Current and future releases
The distillery has also introduced a new make bourbon and a new make single-malt whiskey — “new make” being the term for the clear unaged spirit from a fresh distillation, a spirit that offers a window onto the progress of whiskey production. Makes are released about every six months until the spirits have reached maturity.
“You can follow along,” Ver Planck said.
An American single-malt whiskey, its grain smoked with cherry wood instead of peat like a scotch, is scheduled to be released this summer, while the distillery’s first gin is planned to launch in March.

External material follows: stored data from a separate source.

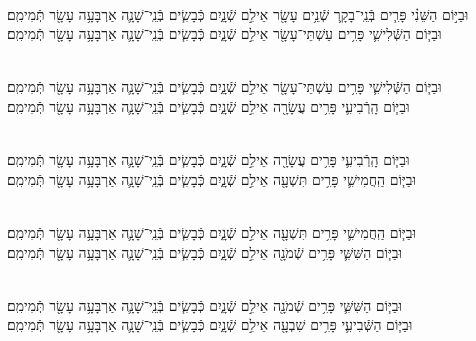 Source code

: \documentclass[twoside, openany, parskip=half, 11pt]{book}
\begin{document}
\begin{sometimes}
\\
 וּבַיּ֣וֹם הַשֵּׁנִ֗י פָּרִ֧ים בְּֿנֵֽי־בָקָ֛ר שְֿׁנֵ֥ים עָשָׂ֖ר אֵילִ֣ם שְֿׁנָ֑יִם כְּֿבָשִׂ֧ים בְּֿנֵֽי־שָׁנָ֛ה אַרְבָּעָ֥ה עָשָׂ֖ר תְּֿמִימִֽם׃
\\
וּבַיּ֧וֹם הַשְּֿׁלִישִׁ֛י פָּרִ֥ים עַשְׁתֵּי־עָשָׂ֖ר אֵילִ֣ם שְֿׁנָ֑יִם כְּֿבָשִׂ֧ים בְּֿנֵֽי־שָׁנָ֛ה אַרְבָּעָ֥ה עָשָׂ֖ר תְּֿמִימִֽם׃



\\
וּבַיּ֧וֹם הַשְּֿׁלִישִׁ֛י פָּרִ֥ים עַשְׁתֵּי־עָשָׂ֖ר אֵילִ֣ם שְֿׁנָ֑יִם כְּֿבָשִׂ֧ים בְּֿנֵֽי־שָׁנָ֛ה אַרְבָּעָ֥ה עָשָׂ֖ר תְּֿמִימִֽם׃
\\
 וּבַיּ֧וֹם הָֽרְֿבִיעִ֛י פָּרִ֥ים עֲשָׂרָ֖ה אֵילִ֣ם שְֿׁנָ֑יִם כְּֿבָשִׂ֧ים בְּֿנֵֽי־שָׁנָ֛ה אַרְבָּעָ֥ה עָשָׂ֖ר תְּֿמִימִֽם׃



\\
וּבַיּ֧וֹם הָֽרְֿבִיעִ֛י פָּרִ֥ים עֲשָׂרָ֖ה אֵילִ֣ם שְֿׁנָ֑יִם כְּֿבָשִׂ֧ים בְּֿנֵֽי־שָׁנָ֛ה אַרְבָּעָ֥ה עָשָׂ֖ר תְּֿמִימִֽם׃
\\
 וּבַיּ֧וֹם הַֽחֲמִישִׁ֛י פָּרִ֥ים תִּשְׁעָ֖ה אֵילִ֣ם שְֿׁנָ֑יִם כְּֿבָשִׂ֧ים בְּֿנֵֽי־שָׁנָ֛ה אַרְבָּעָ֥ה עָשָׂ֖ר תְּֿמִימִֽם׃



 \\
וּבַיּ֧וֹם הַֽחֲמִישִׁ֛י פָּרִ֥ים תִּשְׁעָ֖ה אֵילִ֣ם שְֿׁנָ֑יִם כְּֿבָשִׂ֧ים בְּֿנֵֽי־שָׁנָ֛ה אַרְבָּעָ֥ה עָשָׂ֖ר תְּֿמִימִֽם׃
\\
 וּבַיּ֧וֹם הַשִּׁשִּׁ֛י פָּרִ֥ים שְֿׁמֹנָ֖ה אֵילִ֣ם שְֿׁנָ֑יִם כְּֿבָשִׂ֧ים בְּֿנֵֽי־שָׁנָ֛ה אַרְבָּעָ֥ה עָשָׂ֖ר תְּֿמִימִֽם׃



 \\
וּבַיּ֧וֹם הַשִּׁשִּׁ֛י פָּרִ֥ים שְֿׁמֹנָ֖ה אֵילִ֣ם שְֿׁנָ֑יִם כְּֿבָשִׂ֧ים בְּֿנֵֽי־שָׁנָ֛ה אַרְבָּעָ֥ה עָשָׂ֖ר תְּֿמִימִֽם׃
\\
 וּבַיּ֧וֹם הַשְּֿׁבִיעִ֛י פָּרִ֥ים שִׁבְעָ֖ה אֵילִ֣ם שְֿׁנָ֑יִם כְּֿבָשִׂ֧ים בְּֿנֵֽי־שָׁנָ֛ה אַרְבָּעָ֥ה עָשָׂ֖ר תְּֿמִימִֽם׃




\end{sometimes}
\end{document}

Ver Planck has an affinity for rum. An overproof rum, a special release, was double distilled from 100 percent molasses, coming in at a kicky 126 proof. Spiced rum, one of the mainstay releases, calls on blood orange, vanilla, allspice, nutmeg, peppercorn, clove, canela (a flaky variety of cinnamon) and a touch of agave syrup sweetness.
“It’s our first flavored spirit. It’s delicious in cocktails,” Fredrickson said. “On the tasting room side, I can choose how to sweeten it,” in keeping with Ver Planck’s use of less sugar in his spirits.
Old Vegas, new cocktails
Presley (as in Elvis), a sculpted golden leopard, balances a tray table on his head in the moody dimly lighted tasting room. The space features walls in desert terra cotta, quilted high-top chairs, vintage-style table lamps, sunburst fixtures, and what Fredrickson called “legendary Vegas moments” on TV loops, or in photographs like a Rat Pack trio, Mae West encircled by musclemen in loincloths and Britney Spears performing with a giant snake.
A sleek bar provisioned with Las Vegas Distillery spirits stretches almost the width of the room. The estimable espresso martini issues from the bar, as does an old-fashioned made with new make bourbon, cherry bark vanilla bitters, angostura bitters and spiced demarara sugar, with maple chip smoke.
There’s also an Eastgate Sour, a reference to the distillery’s address, 7330 Eastgate Road, Suite 100, and to the Spring Mountain Sour that Fredrickson created when he was at Sparrow + Wolf on Spring Mountain Road in Chinatown. The cocktail harnesses the distillery vodka, prickly pear, lemon matcha green tea foam and a flurry of raspberry dust.
Some say that another sour — the glowing green Midori Sour — is due for a return engagement, like the espresso martini. Imagine what Las Vegas Distillery could do with that ’90s standard.